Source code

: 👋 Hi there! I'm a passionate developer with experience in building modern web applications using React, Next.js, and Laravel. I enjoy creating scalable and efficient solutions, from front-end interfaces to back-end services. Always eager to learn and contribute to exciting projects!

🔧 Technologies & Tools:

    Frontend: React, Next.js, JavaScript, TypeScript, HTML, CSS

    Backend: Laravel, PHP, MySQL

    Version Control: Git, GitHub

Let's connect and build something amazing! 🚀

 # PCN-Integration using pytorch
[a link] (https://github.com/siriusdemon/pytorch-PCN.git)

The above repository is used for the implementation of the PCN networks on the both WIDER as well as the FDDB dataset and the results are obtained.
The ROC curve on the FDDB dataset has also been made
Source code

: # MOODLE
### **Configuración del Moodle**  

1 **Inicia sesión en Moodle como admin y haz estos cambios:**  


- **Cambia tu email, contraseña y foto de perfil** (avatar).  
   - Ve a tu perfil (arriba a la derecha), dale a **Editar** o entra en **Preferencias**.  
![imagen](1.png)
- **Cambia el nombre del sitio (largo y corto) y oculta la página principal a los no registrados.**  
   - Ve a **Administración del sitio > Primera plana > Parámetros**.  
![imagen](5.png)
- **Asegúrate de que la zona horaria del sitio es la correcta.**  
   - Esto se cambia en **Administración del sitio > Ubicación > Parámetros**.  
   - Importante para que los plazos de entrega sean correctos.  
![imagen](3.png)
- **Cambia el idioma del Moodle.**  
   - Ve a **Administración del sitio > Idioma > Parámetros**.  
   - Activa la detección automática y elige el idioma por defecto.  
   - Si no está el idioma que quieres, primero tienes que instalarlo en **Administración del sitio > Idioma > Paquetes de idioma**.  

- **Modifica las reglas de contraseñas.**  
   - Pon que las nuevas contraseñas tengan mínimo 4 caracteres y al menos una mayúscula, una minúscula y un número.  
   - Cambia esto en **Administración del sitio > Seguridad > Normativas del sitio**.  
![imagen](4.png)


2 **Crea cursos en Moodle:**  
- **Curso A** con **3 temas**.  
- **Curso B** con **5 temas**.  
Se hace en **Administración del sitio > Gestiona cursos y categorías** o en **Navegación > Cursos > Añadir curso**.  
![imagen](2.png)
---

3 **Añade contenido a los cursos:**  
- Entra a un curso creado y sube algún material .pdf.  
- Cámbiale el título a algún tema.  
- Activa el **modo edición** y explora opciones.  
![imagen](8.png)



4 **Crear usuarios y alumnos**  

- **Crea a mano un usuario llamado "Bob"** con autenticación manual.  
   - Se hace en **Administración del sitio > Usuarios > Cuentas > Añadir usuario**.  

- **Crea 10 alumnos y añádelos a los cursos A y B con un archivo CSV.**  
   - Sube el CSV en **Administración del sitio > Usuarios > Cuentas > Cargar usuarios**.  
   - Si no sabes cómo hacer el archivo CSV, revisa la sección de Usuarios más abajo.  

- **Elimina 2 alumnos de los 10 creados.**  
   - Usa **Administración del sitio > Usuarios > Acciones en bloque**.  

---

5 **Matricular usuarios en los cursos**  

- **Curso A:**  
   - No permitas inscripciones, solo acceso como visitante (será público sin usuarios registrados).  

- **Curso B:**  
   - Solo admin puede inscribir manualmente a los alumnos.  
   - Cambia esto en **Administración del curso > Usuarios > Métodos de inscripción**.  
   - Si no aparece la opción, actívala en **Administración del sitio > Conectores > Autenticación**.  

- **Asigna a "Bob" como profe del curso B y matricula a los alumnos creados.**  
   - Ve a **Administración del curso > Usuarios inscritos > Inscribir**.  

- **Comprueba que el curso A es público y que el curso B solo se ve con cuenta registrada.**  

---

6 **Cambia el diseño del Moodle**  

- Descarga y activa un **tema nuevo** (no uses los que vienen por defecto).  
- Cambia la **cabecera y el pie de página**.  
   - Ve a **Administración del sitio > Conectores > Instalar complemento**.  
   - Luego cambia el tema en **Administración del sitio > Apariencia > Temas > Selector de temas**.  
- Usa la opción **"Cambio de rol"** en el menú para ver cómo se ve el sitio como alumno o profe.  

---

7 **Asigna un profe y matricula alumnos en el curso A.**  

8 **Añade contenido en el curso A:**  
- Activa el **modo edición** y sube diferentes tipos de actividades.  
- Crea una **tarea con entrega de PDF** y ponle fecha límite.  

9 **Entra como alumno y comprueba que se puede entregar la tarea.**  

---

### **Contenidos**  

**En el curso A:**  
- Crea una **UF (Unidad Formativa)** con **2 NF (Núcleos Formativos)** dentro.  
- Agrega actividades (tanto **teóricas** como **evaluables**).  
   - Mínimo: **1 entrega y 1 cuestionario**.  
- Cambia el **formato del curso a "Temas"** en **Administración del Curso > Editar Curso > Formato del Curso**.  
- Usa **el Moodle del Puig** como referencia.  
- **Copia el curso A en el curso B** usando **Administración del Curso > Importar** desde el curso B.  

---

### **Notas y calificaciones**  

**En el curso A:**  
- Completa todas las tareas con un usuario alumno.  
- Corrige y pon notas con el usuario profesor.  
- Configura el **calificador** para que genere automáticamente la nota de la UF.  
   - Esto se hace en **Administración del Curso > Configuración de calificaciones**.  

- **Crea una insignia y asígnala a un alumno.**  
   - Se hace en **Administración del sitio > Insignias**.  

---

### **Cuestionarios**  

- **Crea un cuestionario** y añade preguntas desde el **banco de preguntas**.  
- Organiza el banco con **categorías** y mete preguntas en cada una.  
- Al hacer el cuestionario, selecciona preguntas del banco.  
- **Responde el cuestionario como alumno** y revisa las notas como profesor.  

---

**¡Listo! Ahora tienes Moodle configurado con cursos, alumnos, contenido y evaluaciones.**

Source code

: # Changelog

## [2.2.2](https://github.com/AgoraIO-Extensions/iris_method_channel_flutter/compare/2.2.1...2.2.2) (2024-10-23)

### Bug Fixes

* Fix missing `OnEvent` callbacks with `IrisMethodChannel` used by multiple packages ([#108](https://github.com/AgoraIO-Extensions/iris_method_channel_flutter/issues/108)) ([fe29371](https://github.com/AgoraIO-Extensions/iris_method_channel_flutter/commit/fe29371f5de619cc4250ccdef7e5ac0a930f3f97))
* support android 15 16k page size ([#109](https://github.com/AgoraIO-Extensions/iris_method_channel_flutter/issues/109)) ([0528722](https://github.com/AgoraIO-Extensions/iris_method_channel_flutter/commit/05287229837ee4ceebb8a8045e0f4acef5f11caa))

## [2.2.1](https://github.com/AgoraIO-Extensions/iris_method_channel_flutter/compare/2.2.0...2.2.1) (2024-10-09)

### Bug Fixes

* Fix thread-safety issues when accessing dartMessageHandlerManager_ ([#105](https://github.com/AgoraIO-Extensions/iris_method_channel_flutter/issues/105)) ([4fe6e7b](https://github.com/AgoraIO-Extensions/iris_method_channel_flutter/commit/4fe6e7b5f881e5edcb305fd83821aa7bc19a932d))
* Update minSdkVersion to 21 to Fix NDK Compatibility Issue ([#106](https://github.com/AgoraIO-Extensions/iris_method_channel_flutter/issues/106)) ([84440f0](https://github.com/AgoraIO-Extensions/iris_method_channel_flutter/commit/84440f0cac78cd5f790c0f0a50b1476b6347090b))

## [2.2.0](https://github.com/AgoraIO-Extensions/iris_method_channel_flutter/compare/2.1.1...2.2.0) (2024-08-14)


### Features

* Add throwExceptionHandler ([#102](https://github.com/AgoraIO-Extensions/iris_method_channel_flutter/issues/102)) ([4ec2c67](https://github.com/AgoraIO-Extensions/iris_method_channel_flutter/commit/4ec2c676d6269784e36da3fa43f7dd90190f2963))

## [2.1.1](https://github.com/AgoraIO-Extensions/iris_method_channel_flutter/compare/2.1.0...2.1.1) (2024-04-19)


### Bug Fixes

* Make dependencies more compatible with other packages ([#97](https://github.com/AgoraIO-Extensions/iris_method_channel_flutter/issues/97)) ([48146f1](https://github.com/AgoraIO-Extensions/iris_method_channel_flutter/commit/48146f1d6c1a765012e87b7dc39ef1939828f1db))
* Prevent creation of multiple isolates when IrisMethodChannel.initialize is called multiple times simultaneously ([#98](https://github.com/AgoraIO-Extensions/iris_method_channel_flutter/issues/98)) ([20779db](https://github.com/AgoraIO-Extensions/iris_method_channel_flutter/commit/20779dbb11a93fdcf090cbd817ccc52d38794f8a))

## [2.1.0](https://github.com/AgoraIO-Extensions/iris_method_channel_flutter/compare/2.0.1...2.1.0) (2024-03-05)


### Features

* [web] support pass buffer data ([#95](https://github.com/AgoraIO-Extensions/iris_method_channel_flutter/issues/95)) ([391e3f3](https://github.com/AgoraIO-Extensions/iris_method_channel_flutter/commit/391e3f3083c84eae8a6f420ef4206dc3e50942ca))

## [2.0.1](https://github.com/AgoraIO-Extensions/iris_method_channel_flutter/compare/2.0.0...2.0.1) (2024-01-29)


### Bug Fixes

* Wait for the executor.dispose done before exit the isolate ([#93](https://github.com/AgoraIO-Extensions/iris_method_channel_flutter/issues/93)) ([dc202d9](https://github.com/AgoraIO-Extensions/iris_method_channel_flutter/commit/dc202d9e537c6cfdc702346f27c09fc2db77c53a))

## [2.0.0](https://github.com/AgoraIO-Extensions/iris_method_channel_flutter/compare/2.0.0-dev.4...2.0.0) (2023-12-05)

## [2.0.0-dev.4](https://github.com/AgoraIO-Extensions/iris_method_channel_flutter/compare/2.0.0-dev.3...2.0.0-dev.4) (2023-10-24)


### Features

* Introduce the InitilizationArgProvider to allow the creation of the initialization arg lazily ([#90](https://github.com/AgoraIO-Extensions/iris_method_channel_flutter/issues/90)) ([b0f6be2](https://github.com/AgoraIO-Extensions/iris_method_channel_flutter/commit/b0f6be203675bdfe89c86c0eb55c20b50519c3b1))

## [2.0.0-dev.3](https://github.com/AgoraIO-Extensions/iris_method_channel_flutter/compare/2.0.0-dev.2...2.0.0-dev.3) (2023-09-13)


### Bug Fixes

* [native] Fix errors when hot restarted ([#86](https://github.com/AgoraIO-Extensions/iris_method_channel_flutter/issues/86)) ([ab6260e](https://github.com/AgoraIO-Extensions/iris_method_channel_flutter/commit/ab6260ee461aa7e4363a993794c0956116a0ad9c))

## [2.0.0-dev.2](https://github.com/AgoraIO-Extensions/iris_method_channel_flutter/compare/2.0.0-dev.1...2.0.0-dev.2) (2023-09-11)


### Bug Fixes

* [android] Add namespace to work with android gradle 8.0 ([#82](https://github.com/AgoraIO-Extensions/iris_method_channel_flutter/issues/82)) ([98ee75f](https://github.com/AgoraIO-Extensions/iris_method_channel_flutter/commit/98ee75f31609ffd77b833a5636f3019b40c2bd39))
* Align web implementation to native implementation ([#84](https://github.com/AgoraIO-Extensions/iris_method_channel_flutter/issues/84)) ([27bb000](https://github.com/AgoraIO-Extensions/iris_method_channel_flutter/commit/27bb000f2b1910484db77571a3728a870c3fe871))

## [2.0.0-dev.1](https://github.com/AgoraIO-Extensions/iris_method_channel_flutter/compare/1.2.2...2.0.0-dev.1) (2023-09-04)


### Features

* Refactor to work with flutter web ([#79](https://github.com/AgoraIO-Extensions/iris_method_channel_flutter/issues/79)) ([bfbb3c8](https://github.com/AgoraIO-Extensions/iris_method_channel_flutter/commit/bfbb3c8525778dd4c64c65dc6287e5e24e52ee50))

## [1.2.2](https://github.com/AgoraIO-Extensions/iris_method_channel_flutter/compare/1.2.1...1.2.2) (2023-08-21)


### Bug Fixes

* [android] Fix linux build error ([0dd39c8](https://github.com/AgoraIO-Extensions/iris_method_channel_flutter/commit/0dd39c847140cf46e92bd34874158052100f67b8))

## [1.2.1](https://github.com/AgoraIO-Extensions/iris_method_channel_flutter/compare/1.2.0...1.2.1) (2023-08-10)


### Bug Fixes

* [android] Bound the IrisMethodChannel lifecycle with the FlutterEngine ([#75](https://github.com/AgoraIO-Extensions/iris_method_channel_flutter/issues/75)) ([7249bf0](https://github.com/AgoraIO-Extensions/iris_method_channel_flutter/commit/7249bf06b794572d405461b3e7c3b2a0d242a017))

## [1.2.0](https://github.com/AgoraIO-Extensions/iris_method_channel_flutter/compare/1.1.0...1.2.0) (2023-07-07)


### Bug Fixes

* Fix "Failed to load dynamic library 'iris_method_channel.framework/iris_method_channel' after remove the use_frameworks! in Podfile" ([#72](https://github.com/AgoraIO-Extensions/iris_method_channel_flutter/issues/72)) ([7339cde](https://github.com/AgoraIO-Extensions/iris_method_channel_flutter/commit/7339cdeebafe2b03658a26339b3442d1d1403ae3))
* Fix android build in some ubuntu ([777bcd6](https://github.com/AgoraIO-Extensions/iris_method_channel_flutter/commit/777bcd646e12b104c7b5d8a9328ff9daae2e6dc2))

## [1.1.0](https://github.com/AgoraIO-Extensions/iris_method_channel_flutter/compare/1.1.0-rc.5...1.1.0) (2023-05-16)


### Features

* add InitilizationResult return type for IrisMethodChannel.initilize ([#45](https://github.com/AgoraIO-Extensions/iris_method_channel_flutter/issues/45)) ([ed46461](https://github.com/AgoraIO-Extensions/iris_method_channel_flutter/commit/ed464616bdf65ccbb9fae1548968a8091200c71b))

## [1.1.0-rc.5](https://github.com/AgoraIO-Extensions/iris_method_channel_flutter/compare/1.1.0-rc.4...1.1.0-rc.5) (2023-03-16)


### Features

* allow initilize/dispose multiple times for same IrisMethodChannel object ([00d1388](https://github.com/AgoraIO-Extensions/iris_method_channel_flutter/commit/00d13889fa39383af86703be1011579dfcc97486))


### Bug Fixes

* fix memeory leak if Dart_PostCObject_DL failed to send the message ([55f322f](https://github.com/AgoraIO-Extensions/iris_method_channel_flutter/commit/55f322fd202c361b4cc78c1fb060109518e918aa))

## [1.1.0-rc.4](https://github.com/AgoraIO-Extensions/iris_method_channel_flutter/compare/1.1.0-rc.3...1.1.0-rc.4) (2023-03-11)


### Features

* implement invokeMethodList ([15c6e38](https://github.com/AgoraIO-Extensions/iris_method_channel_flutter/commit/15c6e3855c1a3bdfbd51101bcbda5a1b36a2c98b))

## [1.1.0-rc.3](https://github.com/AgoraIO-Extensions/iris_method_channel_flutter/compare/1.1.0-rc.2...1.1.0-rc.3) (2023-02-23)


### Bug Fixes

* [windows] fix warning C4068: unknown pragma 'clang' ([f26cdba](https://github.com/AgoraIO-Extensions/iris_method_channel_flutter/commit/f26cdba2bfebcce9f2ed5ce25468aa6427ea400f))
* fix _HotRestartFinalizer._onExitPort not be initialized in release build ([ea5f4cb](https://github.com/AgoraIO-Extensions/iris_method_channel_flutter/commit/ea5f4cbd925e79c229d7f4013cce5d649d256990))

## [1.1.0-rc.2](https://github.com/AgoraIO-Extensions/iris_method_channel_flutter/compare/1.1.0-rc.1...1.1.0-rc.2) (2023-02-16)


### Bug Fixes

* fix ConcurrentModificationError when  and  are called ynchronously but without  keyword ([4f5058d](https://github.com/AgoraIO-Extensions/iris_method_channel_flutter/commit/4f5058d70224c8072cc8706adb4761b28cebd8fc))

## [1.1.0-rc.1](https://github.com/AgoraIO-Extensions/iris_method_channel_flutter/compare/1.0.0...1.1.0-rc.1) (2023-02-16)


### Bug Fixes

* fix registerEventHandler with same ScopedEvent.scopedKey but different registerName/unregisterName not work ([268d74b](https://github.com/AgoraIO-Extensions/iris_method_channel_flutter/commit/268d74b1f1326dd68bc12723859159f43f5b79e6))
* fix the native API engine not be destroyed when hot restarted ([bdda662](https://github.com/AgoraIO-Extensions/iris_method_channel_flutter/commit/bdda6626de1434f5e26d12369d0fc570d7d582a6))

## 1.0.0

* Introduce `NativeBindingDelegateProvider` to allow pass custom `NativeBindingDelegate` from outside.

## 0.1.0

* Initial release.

> **WHAT IS BEING ASKED**:
Go to the line with "- Sube el CSV" in the entries above and repeat every line from there through the line with "- Ve a **Administración del curso", exactly and with no other text.

> **EXERCISE SOLUTION**:
   - Sube el CSV en **Administración del sitio > Usuarios > Cuentas > Cargar usuarios**.  
   - Si no sabes cómo hacer el archivo CSV, revisa la sección de Usuarios más abajo.  

- **Elimina 2 alumnos de los 10 creados.**  
   - Usa **Administración del sitio > Usuarios > Acciones en bloque**.  

---

5 **Matricular usuarios en los cursos**  

- **Curso A:**  
   - No permitas inscripciones, solo acceso como visitante (será público sin usuarios registrados).  

- **Curso B:**  
   - Solo admin puede inscribir manualmente a los alumnos.  
   - Cambia esto en **Administración del curso > Usuarios > Métodos de inscripción**.  
   - Si no aparece la opción, actívala en **Administración del sitio > Conectores > Autenticación**.  

- **Asigna a "Bob" como profe del curso B y matricula a los alumnos creados.**  
   - Ve a **Administración del curso > Usuarios inscritos > Inscribir**.  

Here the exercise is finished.